Mayor of Mayagüez, Puerto Rico
- In office 1921–1932
- Preceded by: Alejandro Galanes
- Succeeded by: Alfonso González Martínes

Personal details
- Born: November 19, 1884 Mayagüez, Puerto Rico
- Died: Unknown
- Party: Alianza Puertoriqueña
- Spouse: Dolores Cuebas
- Children: Lolita Eneida Rullán de Rúa
- Profession: politician

= Juan Rullán Rivera =

Puerto Rican mayor

Juan "Juanin" Rullán Rivera (born 1884) was a farmer and a Puerto Rican politician who served as the Mayor of the city of Mayagüez, Puerto Rico. Juan Rullán was born on November 19, 1884, in the Juan Alonso Barrio of Mayagüez; his parents were Juan Rullán and Ramona Rivera. He had his primary education in "El Liceo de Mayagüez".

==Political career==
When he got involved in politics, he began as a follower of Antonio R. Barcelo, but it did not take long for him to become its standard bearer in Mayagüez. He was nominated and elected mayor of Mayagüez in 1920, winning by 2,111 votes.
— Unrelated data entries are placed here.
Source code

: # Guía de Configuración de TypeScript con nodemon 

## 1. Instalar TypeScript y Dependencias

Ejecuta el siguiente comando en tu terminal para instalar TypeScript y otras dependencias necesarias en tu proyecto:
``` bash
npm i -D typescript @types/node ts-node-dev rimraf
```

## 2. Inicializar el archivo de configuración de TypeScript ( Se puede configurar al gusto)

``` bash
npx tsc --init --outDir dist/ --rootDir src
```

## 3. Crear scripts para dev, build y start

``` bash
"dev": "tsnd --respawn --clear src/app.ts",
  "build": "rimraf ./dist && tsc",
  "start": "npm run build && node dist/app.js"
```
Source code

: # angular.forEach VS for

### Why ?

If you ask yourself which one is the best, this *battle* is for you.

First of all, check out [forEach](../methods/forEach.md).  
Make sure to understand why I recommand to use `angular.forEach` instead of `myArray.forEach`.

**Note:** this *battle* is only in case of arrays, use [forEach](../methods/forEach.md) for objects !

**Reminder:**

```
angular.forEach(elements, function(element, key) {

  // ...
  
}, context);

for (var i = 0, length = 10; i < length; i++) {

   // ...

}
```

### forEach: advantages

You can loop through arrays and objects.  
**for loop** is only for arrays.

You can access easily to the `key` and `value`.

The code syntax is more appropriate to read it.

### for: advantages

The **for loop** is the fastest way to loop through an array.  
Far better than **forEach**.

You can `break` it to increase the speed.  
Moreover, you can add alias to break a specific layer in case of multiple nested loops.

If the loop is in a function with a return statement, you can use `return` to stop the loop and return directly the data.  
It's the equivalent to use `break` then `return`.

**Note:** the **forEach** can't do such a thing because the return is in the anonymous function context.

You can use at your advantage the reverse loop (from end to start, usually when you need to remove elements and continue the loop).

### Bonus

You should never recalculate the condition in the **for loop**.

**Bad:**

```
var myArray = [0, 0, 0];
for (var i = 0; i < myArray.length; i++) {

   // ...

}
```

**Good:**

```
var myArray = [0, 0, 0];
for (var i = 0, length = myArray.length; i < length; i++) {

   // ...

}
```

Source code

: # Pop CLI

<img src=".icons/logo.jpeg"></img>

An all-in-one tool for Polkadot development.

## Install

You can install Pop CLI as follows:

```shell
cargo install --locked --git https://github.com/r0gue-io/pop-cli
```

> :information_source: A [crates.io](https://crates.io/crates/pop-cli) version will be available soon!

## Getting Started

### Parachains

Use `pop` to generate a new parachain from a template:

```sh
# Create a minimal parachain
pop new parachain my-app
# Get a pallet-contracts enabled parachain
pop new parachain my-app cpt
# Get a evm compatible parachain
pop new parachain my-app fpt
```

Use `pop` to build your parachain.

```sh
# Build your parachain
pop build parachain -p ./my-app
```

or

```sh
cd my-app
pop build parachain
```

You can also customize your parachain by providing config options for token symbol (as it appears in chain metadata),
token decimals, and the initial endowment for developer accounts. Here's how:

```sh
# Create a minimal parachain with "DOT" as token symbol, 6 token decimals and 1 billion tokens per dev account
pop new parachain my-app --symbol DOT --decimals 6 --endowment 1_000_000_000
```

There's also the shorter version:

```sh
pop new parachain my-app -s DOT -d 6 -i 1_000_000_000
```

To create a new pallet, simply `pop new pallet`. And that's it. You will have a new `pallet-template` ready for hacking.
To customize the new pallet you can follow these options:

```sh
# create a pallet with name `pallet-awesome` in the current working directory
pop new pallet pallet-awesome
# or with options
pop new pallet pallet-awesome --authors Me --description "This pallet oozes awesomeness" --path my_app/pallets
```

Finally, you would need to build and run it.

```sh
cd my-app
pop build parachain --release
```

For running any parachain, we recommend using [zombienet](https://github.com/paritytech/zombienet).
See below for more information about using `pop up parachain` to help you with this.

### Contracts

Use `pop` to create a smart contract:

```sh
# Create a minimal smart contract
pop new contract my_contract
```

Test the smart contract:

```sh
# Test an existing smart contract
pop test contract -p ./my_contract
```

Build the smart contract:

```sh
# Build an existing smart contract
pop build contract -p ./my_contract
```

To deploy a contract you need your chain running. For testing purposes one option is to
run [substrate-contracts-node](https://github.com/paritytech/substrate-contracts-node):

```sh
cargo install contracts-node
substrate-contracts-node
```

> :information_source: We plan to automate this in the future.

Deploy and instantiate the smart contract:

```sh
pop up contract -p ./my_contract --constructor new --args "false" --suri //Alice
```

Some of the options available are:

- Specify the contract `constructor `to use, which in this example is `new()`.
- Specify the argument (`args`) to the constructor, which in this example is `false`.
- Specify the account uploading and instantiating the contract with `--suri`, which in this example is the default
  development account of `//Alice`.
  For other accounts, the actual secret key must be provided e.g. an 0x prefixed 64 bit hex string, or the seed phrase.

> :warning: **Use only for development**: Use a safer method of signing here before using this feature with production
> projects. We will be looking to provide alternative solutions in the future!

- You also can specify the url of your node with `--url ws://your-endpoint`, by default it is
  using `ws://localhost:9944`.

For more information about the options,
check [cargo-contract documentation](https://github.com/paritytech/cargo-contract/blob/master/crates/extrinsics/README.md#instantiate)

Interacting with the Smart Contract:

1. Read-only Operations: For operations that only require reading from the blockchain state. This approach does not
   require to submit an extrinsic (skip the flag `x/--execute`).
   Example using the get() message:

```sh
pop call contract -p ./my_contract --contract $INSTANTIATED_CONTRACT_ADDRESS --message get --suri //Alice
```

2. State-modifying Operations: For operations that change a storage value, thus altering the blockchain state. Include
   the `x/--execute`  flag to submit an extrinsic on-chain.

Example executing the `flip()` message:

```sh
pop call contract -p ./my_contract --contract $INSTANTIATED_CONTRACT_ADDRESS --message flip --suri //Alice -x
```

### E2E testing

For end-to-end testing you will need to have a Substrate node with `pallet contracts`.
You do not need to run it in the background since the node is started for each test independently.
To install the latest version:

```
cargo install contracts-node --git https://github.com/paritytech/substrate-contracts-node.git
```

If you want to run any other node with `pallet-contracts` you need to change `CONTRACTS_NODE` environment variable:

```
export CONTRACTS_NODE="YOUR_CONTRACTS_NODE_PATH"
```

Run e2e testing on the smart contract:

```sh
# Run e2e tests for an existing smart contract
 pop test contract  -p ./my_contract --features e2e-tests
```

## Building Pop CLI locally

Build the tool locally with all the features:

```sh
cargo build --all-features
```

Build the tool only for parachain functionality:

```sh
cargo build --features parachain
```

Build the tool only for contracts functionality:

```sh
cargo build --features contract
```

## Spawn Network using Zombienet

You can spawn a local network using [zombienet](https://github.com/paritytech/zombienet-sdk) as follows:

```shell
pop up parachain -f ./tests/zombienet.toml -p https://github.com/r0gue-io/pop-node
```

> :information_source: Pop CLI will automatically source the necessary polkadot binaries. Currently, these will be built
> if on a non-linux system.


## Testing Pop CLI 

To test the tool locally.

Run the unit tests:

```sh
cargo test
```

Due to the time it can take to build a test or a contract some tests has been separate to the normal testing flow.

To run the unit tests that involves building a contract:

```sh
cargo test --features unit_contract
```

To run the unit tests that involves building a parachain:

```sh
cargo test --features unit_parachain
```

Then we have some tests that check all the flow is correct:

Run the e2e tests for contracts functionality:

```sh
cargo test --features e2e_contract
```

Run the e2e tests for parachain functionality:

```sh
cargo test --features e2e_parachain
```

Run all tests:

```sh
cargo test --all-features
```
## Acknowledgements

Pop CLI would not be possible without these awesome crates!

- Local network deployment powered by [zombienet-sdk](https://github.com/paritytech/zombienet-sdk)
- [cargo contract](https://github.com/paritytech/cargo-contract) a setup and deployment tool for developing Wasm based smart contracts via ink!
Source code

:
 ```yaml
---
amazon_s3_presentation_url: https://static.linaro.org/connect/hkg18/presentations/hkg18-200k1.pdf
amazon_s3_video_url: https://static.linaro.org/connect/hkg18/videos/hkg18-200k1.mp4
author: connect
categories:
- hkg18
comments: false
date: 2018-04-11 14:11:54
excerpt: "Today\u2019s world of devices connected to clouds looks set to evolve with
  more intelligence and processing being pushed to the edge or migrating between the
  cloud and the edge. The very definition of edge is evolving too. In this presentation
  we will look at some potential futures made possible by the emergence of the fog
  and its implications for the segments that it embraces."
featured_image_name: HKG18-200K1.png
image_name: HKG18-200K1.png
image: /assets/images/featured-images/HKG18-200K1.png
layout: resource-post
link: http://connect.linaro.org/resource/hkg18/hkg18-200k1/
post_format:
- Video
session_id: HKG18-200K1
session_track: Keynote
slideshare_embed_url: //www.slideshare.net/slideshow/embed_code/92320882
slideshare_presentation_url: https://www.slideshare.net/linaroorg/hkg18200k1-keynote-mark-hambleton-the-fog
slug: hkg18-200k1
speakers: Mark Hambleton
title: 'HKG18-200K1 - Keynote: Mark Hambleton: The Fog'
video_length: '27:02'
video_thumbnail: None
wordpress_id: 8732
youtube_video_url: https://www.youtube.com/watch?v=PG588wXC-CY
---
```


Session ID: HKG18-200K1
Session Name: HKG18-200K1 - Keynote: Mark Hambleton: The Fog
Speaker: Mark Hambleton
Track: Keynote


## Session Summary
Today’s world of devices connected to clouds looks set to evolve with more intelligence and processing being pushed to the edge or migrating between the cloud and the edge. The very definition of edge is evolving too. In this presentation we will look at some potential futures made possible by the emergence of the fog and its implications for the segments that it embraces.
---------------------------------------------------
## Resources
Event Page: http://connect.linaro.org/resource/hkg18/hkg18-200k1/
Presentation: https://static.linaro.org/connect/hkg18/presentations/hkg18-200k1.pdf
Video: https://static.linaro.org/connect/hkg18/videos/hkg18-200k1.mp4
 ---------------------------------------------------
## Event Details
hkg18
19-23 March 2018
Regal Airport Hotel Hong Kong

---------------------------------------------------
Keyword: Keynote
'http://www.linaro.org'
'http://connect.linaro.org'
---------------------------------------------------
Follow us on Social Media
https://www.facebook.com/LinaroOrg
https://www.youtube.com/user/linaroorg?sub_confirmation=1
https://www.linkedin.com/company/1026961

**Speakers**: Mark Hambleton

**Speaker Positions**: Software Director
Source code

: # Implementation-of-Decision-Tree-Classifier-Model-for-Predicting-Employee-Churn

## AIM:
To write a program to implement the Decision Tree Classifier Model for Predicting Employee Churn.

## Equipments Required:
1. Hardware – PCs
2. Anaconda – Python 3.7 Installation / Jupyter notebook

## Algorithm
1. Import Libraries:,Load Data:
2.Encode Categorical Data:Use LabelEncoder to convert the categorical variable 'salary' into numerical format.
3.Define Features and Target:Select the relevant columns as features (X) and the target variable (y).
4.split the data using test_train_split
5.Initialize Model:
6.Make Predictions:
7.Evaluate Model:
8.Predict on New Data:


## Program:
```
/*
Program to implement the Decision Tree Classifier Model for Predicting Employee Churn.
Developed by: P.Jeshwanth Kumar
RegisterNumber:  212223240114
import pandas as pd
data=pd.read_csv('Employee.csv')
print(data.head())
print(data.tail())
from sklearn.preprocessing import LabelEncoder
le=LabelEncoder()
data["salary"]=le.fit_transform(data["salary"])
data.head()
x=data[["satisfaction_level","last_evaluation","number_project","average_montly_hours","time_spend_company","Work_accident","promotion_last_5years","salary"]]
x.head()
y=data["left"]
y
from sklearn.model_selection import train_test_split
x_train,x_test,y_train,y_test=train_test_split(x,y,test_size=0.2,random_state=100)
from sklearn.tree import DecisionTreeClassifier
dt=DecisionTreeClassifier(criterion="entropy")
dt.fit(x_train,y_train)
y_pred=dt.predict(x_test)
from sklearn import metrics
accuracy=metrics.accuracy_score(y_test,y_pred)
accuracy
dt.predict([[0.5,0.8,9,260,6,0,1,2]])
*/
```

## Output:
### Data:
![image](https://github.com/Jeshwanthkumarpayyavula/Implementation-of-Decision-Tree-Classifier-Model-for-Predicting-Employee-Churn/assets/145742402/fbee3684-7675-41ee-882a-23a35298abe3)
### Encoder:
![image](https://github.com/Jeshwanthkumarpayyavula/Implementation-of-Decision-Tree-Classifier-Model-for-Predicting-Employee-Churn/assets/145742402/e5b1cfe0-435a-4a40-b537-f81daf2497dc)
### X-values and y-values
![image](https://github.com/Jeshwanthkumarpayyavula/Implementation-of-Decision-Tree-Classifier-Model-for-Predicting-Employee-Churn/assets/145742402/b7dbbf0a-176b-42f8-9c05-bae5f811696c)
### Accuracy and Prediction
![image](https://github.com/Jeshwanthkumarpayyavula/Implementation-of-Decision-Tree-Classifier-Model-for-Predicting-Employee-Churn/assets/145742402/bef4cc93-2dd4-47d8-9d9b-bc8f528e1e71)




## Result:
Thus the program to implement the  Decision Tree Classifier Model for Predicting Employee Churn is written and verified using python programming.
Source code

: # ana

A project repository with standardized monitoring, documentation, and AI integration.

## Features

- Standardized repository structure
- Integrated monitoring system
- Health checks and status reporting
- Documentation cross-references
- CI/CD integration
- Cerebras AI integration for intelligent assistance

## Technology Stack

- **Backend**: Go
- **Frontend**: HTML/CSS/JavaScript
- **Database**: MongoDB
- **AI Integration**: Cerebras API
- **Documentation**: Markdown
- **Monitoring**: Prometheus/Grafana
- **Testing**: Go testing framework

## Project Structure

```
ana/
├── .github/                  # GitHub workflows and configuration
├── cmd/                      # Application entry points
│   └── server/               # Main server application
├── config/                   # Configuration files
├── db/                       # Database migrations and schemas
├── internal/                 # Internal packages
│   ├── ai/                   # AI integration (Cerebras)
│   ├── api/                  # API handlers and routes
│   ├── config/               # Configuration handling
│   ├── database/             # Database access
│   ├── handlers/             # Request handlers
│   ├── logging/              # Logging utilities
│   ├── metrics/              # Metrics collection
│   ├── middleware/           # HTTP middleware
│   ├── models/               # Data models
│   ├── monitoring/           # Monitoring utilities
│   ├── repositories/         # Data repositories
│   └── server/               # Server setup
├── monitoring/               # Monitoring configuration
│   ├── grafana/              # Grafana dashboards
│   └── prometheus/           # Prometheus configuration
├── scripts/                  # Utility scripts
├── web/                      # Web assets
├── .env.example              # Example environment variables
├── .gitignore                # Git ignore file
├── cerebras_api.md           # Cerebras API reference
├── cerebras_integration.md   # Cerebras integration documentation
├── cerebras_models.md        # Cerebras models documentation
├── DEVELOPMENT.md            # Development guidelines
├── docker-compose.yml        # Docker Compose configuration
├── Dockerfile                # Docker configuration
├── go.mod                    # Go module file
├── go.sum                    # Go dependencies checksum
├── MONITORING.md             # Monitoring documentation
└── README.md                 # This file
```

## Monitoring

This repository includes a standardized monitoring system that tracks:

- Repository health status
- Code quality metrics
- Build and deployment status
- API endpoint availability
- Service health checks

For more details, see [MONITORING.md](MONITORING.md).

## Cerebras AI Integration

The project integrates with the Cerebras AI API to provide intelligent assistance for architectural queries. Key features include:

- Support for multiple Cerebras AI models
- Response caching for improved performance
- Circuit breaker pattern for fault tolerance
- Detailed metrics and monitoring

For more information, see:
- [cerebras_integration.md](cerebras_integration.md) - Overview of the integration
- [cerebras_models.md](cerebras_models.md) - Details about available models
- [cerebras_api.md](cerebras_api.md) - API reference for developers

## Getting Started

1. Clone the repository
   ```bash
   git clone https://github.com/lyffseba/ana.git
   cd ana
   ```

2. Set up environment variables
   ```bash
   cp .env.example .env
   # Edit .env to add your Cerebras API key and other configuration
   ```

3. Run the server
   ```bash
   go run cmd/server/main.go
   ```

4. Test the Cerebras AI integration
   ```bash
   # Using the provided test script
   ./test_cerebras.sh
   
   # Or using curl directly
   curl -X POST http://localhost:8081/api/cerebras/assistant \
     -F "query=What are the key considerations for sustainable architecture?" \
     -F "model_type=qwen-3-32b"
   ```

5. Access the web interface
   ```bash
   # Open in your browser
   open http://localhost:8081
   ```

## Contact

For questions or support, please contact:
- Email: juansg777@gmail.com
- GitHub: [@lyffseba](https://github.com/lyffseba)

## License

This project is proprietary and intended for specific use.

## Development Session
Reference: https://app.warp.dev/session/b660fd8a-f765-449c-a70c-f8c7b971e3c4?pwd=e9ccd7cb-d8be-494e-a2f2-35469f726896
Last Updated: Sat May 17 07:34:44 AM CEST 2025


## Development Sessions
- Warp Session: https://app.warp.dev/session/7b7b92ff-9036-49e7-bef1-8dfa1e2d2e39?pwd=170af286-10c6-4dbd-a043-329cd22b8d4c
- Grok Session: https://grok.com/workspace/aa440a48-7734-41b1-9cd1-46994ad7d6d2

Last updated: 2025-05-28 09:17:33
He won again in the 1924 elections, being nominated by the newly established "Alianza Puertoriqueña" Party, winning over the Coalitión candidate Rafael Marange by over 4,000 votes. He again won in the 1928 elections, also being nominated by the Aliancista Party, winning over Coalitión candidate Alfonso González by only 425 votes.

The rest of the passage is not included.